Baghdad - Ten days after meeting with US President George W Bush, tribal leader and head of the Anbar Salvation Council Abdul- Sattar Abu Risha was killed 50 metres away from his home Thursday in Ramadi in Anbar province, media reports said. An explosive charge targeted the Sunni Abu Risha's convoy killing him and his driver and two security guards immediately, independent Voices of Iraq news agency reported citing senior officer Mohamed al- Alwani from Ramadi police department.
Al-Alwani added that ever since Abu Risha formed the Anbar Salvation Council, which aimed at quelling the al-Qaeda terrorist network in Iraq, he had become a target of the terrorist organization.
Analysts believe al-Qaeda considered Abu Risha their second main enemy after the Americans.
Anbar Salvation Council recently announced that al-Qaeda militants had been cleared out of Anbar province, which was showcased by Bush as an example of success in Iraq. The council was supported by US- Iraqi forces.
A state of emergency and a curfew were, meanwhile, declared in Ramadi, 110 kilometres west of Baghdad.
In Baghdad, a car bomb targeted a police patrol in eastern Baghdad's Talabiya district, killing at least five people and wounding 10, including policemen, independent Voices of Iraq news (VOI) agency reported, citing a police source.
Joint Iraq-US forces meanwhile arrested the mastermind behind July's market bombings near the town of Tuz Khurmato during a military operation in the Sulaiman Bik area, VOI reported.
Abd Dalian Mohammed, detained on Wednesday evening, was believed to be a leading figure of the al-Qaeda-linked Islamic State in Iraq, an Iraqi police source was quoted by the agency as saying.

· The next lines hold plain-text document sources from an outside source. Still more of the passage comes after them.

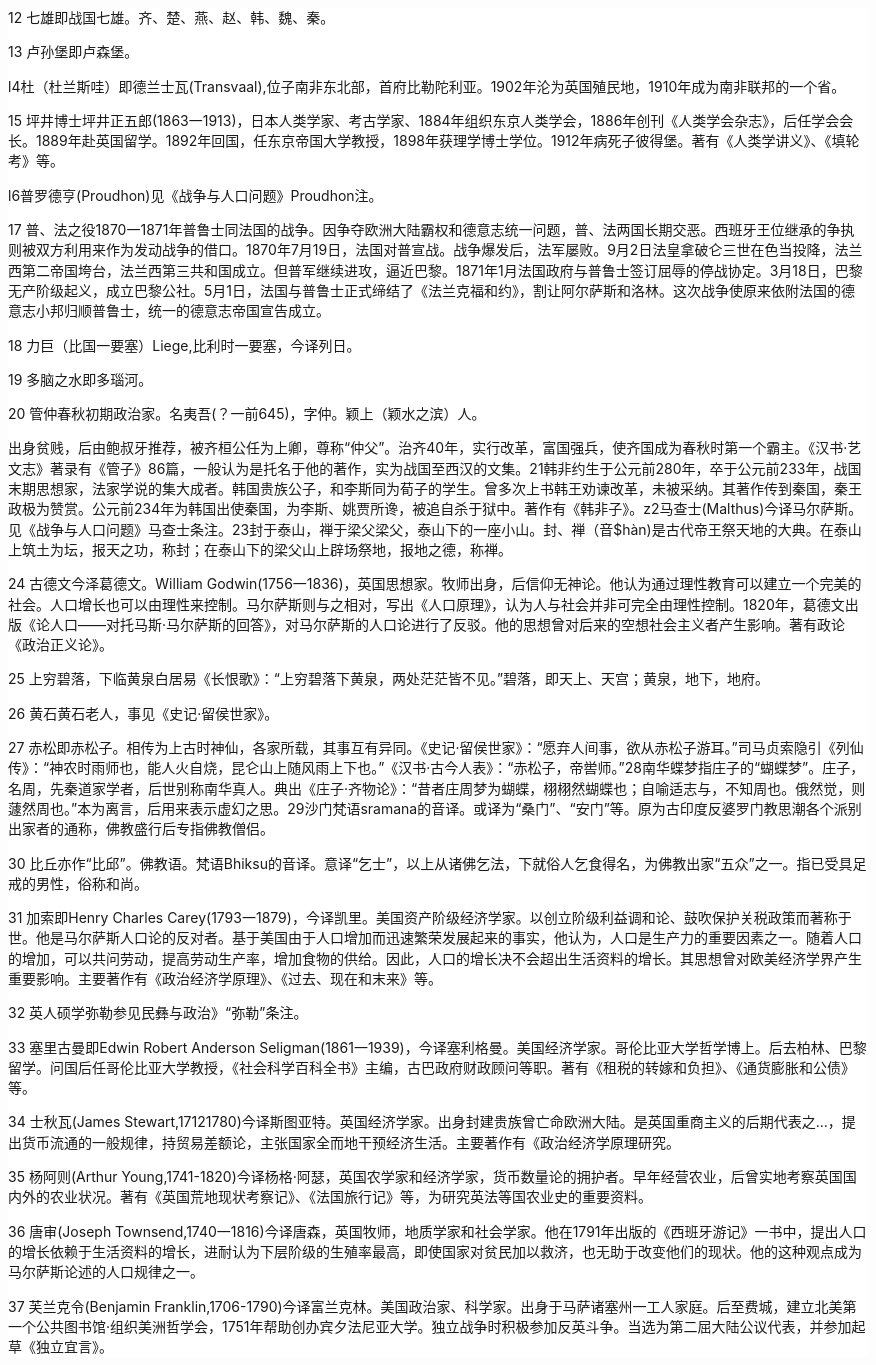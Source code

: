 12 七雄即战国七雄。齐、楚、燕、赵、韩、魏、秦。

13 卢孙堡即卢森堡。

l4杜（杜兰斯哇）即德兰士瓦(Transvaal),位子南非东北部，首府比勒陀利亚。1902年沦为英国殖民地，1910年成为南非联邦的一个省。

15 坪井博士坪井正五郎(1863一1913)，日本人类学家、考古学家、1884年组织东京人类学会，1886年创刊《人类学会杂志》，后任学会会长。1889年赴英国留学。1892年回国，任东京帝国大学教授，1898年获理学博士学位。1912年病死子彼得堡。著有《人类学讲义》、《填轮考》等。

l6普罗德亨(Proudhon)见《战争与人口问题》Proudhon注。

17 普、法之役1870一1871年普鲁士同法国的战争。因争夺欧洲大陆霸权和德意志统一问题，普、法两国长期交恶。西班牙王位继承的争执则被双方利用来作为发动战争的借口。1870年7月19日，法国对普宣战。战争爆发后，法军屡败。9月2日法皇拿破仑三世在色当投降，法兰西第二帝国垮台，法兰西第三共和国成立。但普军继续进攻，逼近巴黎。1871年1月法国政府与普鲁士签订屈辱的停战协定。3月18日，巴黎无产阶级起义，成立巴黎公社。5月1日，法国与普鲁士正式缔结了《法兰克福和约》，割让阿尔萨斯和洛林。这次战争使原来依附法国的德意志小邦归顺普鲁士，统一的德意志帝国宣告成立。

18 力巨（比国一要塞）Liege,比利时一要塞，今译列日。

19 多脑之水即多瑙河。

20 管仲春秋初期政治家。名夷吾(？一前645)，字仲。颖上（颖水之滨）人。

出身贫贱，后由鲍叔牙推荐，被齐桓公任为上卿，尊称“仲父”。治齐40年，实行改革，富国强兵，使齐国成为春秋时第一个霸主。《汉书·艺文志》著录有《管子》86篇，一般认为是托名于他的著作，实为战国至西汉的文集。21韩非约生于公元前280年，卒于公元前233年，战国末期思想家，法家学说的集大成者。韩国贵族公子，和李斯同为荀子的学生。曾多次上书韩王劝谏改革，未被采纳。其著作传到秦国，秦王政极为赞赏。公元前234年为韩国出使秦国，为李斯、姚贾所谗，被追自杀于狱中。著作有《韩非子》。z2马查士(Malthus)今译马尔萨斯。见《战争与人口问题》马查士条注。23封于泰山，禅于梁父梁父，泰山下的一座小山。封、禅（音$hàn)是古代帝王祭天地的大典。在泰山上筑土为坛，报天之功，称封；在泰山下的梁父山上辟场祭地，报地之德，称禅。

24 古德文今泽葛德文。William Godwin(1756一1836)，英国思想家。牧师出身，后信仰无神论。他认为通过理性教育可以建立一个完美的社会。人口增长也可以由理性来控制。马尔萨斯则与之相对，写出《人口原理》，认为人与社会并非可完全由理性控制。1820年，葛德文出版《论人口——对托马斯·马尔萨斯的回答》，对马尔萨斯的人口论进行了反驳。他的思想曾对后来的空想社会主义者产生影响。著有政论《政治正义论》。

25 上穷碧落，下临黄泉白居易《长恨歌》：“上穷碧落下黄泉，两处茫茫皆不见。”碧落，即天上、天宫；黄泉，地下，地府。

26 黄石黄石老人，事见《史记·留侯世家》。

27 赤松即赤松子。相传为上古时神仙，各家所载，其事互有异同。《史记·留侯世家》：“愿弃人间事，欲从赤松子游耳。”司马贞索隐引《列仙传》：“神农时雨师也，能人火自烧，昆仑山上随风雨上下也。”《汉书·古今人表》：“赤松子，帝喾师。”28南华蝶梦指庄子的“蝴蝶梦”。庄子，名周，先秦道家学者，后世别称南华真人。典出《庄子·齐物论》：“昔者庄周梦为蝴蝶，栩栩然蝴蝶也；自喻适志与，不知周也。俄然觉，则蘧然周也。”本为离言，后用来表示虚幻之思。29沙门梵语sramana的音译。或译为“桑门”、“安门”等。原为古印度反婆罗门教思潮各个派别出家者的通称，佛教盛行后专指佛教僧侣。

30 比丘亦作“比邱”。佛教语。梵语Bhiksu的音译。意译“乞士”，以上从诸佛乞法，下就俗人乞食得名，为佛教出家“五众”之一。指已受具足戒的男性，俗称和尚。

31 加索即Henry Charles Carey(1793一1879)，今译凯里。美国资产阶级经济学家。以创立阶级利益调和论、鼓吹保护关税政策而著称于世。他是马尔萨斯人口论的反对者。基于美国由于人口增加而迅速繁荣发展起来的事实，他认为，人口是生产力的重要因素之一。随着人口的增加，可以共问劳动，提高劳动生产率，增加食物的供给。因此，人口的增长决不会超出生活资料的增长。其思想曾对欧美经济学界产生重要影响。主要著作有《政治经济学原理》、《过去、现在和末来》等。

32 英人硕学弥勒参见民彝与政治》“弥勒”条注。

33 塞里古曼即Edwin Robert Anderson Seligman(1861一1939)，今译塞利格曼。美国经济学家。哥伦比亚大学哲学博上。后去柏林、巴黎留学。问国后任哥伦比亚大学教授，《社会科学百科全书》主编，古巴政府财政顾问等职。著有《租税的转嫁和负担》、《通货膨胀和公债》等。

34 士秋瓦(James Stewart,17121780)今译斯图亚特。英国经济学家。出身封建贵族曾亡命欧洲大陆。是英国重商主义的后期代表之…，提出货币流通的一般规律，持贸易差额论，主张国家全而地干预经济生活。主要著作有《政治经济学原理研究。

35 杨阿则(Arthur Young,1741-1820)今译杨格·阿瑟，英国农学家和经济学家，货币数量论的拥护者。早年经营农业，后曾实地考察英国国内外的农业状况。著有《英国荒地现状考察记》、《法国旅行记》等，为研究英法等国农业史的重要资料。

36 唐审(Joseph Townsend,1740一1816)今译唐森，英国牧师，地质学家和社会学家。他在1791年出版的《西班牙游记》一书中，提出人口的增长依赖于生活资料的增长，进耐认为下层阶级的生殖率最高，即使国家对贫民加以救济，也无助于改变他们的现状。他的这种观点成为马尔萨斯论述的人口规律之一。

37 芙兰克令(Benjamin Franklin,1706-1790)今译富兰克林。美国政治家、科学家。出身于马萨诸塞州一工人家庭。后至费城，建立北美第一个公共图书馆·组织美洲哲学会，1751年帮助创办宾夕法尼亚大学。独立战争时积极参加反英斗争。当选为第二屈大陆公议代表，并参加起草《独立宜言》。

The source also said Mohammed led a network of gunmen in and around Tuz Khurmato and that investigations were under way to uncover the members of his group.
On July 7, at least 100 people were killed and more than 120 injured when a truck bomb rocked a busy market near Tuz Khurmato in Tamim province, 170 kilometres north of Baghdad.

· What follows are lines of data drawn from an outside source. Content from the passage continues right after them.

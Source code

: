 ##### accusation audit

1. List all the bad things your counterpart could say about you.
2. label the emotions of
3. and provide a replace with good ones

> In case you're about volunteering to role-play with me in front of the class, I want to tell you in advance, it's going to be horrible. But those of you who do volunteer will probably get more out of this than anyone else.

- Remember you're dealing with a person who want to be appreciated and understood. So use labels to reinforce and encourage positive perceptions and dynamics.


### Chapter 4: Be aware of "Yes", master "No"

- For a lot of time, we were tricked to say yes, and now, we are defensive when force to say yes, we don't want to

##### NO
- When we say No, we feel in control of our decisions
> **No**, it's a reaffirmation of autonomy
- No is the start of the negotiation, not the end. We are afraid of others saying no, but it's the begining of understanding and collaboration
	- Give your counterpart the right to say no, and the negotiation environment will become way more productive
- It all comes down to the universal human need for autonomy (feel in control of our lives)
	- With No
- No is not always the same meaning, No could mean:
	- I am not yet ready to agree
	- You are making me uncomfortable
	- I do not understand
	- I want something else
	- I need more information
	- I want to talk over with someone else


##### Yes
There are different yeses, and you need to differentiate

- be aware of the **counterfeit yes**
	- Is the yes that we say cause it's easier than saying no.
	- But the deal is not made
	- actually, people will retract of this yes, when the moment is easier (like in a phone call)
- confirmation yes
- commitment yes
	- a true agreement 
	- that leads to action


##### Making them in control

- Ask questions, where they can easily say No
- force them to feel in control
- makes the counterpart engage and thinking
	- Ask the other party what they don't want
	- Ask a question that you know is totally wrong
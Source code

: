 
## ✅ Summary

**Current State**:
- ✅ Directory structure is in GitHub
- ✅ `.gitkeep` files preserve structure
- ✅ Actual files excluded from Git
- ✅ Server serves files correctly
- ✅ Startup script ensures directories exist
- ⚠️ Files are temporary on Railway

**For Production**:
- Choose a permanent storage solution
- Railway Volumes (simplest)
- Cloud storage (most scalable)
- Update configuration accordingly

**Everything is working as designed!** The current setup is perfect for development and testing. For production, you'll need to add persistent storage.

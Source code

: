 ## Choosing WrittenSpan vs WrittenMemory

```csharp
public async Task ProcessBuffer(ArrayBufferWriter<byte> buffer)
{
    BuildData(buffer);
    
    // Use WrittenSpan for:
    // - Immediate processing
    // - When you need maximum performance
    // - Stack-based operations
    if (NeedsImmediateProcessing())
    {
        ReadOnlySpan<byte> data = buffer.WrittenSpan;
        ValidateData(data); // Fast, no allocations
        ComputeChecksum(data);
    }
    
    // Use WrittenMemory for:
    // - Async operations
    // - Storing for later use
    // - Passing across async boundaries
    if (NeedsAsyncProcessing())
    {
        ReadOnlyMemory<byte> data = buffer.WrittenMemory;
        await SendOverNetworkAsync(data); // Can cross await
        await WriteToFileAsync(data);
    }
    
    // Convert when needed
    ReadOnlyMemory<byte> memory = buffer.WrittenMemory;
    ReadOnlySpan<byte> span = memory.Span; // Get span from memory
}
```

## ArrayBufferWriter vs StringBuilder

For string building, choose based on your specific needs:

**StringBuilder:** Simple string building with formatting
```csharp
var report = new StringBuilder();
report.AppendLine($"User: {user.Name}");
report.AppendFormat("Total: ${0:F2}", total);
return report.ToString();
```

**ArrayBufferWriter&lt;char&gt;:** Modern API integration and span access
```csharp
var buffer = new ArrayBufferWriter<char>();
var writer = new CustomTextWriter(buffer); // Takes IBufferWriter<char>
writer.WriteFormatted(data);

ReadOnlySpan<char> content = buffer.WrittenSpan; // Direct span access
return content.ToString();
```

In other developments, Iraqi security forces killed three suspected al-Qaeda terrorist network in Iraq and detained 80 during a three-day operation that ended Wednesday in the Hamrin Ridge and Diyala River Valley area of eastern Iraq, the US military said.
The detainees include four suspected al-Qaeda in Iraq terrorist cell leaders, the statement added.
Human rights officials from the Iraqi Islamic party said Thursday that 43 Iraqi detainees were released from US-run detention centres following an agreement signed with US forces last month, VOI reported.
Iraqi prisoners would be released on a daily basis from US army detention during the Muslim holy month of Ramadan, Omar al-Juburi, the human rights official of the Iraqi Islamic party, told VOI.